● **Problem details**
Once you find the line with "- **Class Diagrams**" in the data that follows, repeat it and every line after it exactly, through the line with "- **Trello Board:**".

● **Dataset records**
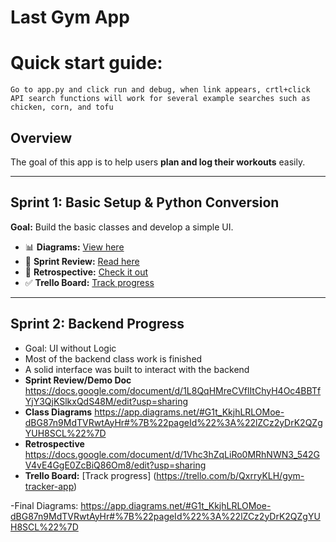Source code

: # Last Gym App

# Quick start guide:
    Go to app.py and click run and debug, when link appears, crtl+click
    API search functions will work for several example searches such as chicken, corn, and tofu

## Overview  
The goal of this app is to help users **plan and log their workouts** easily.

---

## Sprint 1: Basic Setup & Python Conversion  

**Goal:** Build the basic classes and develop a simple UI.  

- 📊 **Diagrams:** [View here](https://drive.google.com/file/d/1t_KkjhLRLOMoe-dBG87n9MdTVRwtAyHr/view?usp=sharing)  
- 📝 **Sprint Review:** [Read here](https://docs.google.com/document/d/1Zeqk4lL5ii2gssHmwaTtClNMIpGBYOJHGnXw8sWKbco/edit?usp=sharing)  
- 🔁 **Retrospective:** [Check it out](https://docs.google.com/document/d/1KoUowsk_voNSUqCGnTX8E-rmH6cVgYb44EtpvcFcnEA/edit?usp=sharing)  
- ✅ **Trello Board:** [Track progress](https://trello.com/b/QxrryKLH/gym-tracker-app)

---

## Sprint 2: Backend Progress  
- Goal: UI without Logic
- Most of the backend class work is finished  
- A solid interface was built to interact with the backend 
- **Sprint Review/Demo Doc** https://docs.google.com/document/d/1L8QqHMreCVflItChyH4Oc4BBTfYjY3QjKSlkxQdS48M/edit?usp=sharing 
- **Class Diagrams** https://app.diagrams.net/#G1t_KkjhLRLOMoe-dBG87n9MdTVRwtAyHr#%7B%22pageId%22%3A%22lZCz2yDrK2QZgYUH8SCL%22%7D
- **Retrospective** https://docs.google.com/document/d/1Vhc3hZqLiRo0MRhNWN3_542GV4vE4GgE0ZcBiQ86Om8/edit?usp=sharing
- **Trello Board:** [Track progress] (https://trello.com/b/QxrryKLH/gym-tracker-app)

-Final Diagrams: https://app.diagrams.net/#G1t_KkjhLRLOMoe-dBG87n9MdTVRwtAyHr#%7B%22pageId%22%3A%22lZCz2yDrK2QZgYUH8SCL%22%7D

● **Output**
- **Class Diagrams** https://app.diagrams.net/#G1t_KkjhLRLOMoe-dBG87n9MdTVRwtAyHr#%7B%22pageId%22%3A%22lZCz2yDrK2QZgYUH8SCL%22%7D
- **Retrospective** https://docs.google.com/document/d/1Vhc3hZqLiRo0MRhNWN3_542GV4vE4GgE0ZcBiQ86Om8/edit?usp=sharing
- **Trello Board:** [Track progress] (https://trello.com/b/QxrryKLH/gym-tracker-app)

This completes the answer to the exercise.